Bractoppin is a 414-Da compound, with nanomolar potency in displacing cognate BACH1 phosphopeptide substrate from the BRCA1 tBRCT as measured by MST（ IC50 0.074 μM）. Its predicted binding mode to BRCA1 tBRCT reveals favorable hydrophobic interactions in the hydrophobic cavity, as well as a T-shaped, pi-pi stacking interaction with Phe1662, that together significantly contribute toward its activity. Indeed, substitution of the phenyl ring at R1 in Bractoppin with a 4-pyridyl group (CCBT2082) decreased activity by 5-fold by affecting the stacking interaction with Phe1662.

Cell lines

HEK293 cells

Preparation Method

HEK293 cells stably harboring plasmids for Tet-inducible expression of tBRCT domains were seeded.
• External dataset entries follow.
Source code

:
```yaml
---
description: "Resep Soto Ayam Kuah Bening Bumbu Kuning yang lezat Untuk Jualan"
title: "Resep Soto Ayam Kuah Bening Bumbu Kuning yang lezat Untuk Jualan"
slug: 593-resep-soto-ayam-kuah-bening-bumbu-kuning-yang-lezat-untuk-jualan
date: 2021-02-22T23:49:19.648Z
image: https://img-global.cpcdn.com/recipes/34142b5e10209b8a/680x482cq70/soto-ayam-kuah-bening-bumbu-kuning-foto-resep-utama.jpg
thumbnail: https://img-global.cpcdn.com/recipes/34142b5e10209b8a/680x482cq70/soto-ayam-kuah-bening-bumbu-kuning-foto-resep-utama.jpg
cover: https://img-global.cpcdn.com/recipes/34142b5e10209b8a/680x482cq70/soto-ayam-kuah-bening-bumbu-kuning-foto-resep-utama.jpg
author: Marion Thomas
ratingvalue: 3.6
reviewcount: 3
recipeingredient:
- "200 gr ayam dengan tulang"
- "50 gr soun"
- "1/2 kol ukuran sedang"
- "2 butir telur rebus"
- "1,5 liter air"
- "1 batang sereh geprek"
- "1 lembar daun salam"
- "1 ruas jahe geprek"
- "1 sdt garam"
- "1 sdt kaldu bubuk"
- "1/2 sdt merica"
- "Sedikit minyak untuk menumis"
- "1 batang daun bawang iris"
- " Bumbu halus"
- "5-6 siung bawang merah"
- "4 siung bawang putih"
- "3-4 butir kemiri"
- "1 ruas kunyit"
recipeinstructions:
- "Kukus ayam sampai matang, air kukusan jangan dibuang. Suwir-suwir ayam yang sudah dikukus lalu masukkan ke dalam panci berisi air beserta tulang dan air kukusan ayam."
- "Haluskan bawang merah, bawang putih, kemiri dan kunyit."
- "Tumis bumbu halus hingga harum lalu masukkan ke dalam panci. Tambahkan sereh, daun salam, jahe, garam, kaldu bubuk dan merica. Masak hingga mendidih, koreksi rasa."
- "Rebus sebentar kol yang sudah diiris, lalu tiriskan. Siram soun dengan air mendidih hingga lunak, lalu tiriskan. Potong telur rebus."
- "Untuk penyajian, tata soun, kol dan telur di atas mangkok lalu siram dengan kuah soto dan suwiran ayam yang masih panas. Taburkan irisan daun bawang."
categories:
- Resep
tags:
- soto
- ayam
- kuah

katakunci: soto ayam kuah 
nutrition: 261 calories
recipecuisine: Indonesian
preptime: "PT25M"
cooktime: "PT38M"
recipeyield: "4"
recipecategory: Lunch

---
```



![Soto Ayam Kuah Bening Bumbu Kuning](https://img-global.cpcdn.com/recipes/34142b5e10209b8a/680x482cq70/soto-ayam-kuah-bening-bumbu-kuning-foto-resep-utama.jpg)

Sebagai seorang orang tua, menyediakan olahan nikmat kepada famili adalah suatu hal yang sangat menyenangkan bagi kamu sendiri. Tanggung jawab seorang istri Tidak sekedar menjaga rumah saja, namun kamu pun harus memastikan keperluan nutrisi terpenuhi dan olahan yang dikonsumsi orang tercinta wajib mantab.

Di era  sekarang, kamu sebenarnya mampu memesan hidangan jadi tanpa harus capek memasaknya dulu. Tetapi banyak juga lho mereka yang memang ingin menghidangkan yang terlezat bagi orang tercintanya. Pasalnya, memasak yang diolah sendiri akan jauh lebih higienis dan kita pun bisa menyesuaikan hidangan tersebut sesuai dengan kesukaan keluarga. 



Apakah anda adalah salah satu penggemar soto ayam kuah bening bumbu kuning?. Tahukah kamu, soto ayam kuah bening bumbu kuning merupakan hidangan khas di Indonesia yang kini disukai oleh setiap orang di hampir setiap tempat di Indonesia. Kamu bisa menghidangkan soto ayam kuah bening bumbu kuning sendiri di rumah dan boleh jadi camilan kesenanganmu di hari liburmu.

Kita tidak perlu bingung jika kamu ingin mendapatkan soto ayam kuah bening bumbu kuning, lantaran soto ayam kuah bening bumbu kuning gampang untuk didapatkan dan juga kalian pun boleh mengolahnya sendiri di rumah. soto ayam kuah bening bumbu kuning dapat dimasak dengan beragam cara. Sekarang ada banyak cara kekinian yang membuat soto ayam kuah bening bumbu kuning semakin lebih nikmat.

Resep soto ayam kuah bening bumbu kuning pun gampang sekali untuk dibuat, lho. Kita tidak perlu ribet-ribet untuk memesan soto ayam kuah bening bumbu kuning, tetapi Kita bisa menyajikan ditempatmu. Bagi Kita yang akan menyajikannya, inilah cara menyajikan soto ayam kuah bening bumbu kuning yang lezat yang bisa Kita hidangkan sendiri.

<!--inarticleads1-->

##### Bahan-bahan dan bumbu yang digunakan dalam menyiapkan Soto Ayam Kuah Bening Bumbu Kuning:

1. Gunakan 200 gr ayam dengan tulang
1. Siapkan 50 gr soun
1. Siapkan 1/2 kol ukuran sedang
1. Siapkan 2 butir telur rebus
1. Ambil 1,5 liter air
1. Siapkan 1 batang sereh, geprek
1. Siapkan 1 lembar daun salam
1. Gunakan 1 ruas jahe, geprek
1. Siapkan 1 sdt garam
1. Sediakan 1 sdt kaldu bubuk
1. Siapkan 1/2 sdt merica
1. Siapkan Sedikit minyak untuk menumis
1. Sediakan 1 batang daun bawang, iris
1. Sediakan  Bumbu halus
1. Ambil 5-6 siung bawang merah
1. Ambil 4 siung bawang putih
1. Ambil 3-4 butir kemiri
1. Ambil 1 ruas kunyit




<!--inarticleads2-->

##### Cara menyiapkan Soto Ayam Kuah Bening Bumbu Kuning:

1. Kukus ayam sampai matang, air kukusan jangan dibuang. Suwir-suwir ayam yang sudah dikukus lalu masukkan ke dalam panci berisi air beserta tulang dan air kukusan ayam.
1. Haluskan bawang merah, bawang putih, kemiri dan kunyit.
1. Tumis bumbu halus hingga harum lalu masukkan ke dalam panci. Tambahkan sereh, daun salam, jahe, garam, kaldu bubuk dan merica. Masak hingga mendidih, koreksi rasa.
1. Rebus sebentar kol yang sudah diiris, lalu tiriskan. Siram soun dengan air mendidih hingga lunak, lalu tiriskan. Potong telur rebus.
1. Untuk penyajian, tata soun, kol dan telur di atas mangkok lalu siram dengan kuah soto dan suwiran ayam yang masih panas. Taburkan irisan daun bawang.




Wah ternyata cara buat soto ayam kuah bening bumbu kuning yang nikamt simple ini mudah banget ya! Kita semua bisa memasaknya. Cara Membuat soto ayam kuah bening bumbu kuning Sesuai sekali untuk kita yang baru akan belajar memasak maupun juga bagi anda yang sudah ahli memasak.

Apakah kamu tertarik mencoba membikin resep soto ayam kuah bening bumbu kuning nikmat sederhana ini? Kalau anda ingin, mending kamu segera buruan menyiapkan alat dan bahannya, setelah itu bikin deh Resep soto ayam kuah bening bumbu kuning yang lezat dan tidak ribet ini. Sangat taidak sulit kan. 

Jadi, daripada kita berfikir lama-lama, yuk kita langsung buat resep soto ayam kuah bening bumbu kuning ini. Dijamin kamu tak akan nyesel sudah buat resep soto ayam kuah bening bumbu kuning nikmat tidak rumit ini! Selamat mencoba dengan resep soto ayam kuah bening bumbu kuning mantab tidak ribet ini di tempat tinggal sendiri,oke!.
Compound( Bractoppin )addition or inducible expression of BRCA1 tBRCT were performed as indicated, when cells were 30% confluent, before exposure to 1Gy irradiation.

Reaction Conditions

1-100uM Bractoppin for 7 days

Applications

In cells, Bractoppin inhibits substrate recognition detected by Förster resonance energy transfer, and diminishes BRCA1 recruitment to DNA breaks, in turn suppressing damage-induced G2 arrest and assembly of the recombinase, RAD51.

References:

[1]. Periasamy J, Kurdekar V, et,al.Targeting Phosphopeptide Recognition by the Human BRCA1 Tandem BRCT Domain to Interrupt BRCA1-Dependent Signaling. Cell Chem Biol. 2018 Jun 21;25(6):677-690.e12. doi: 10.1016/j.chembiol.2018.02.012. Epub 2018 Mar 29. PMID: 29606576; PMCID: PMC6015222.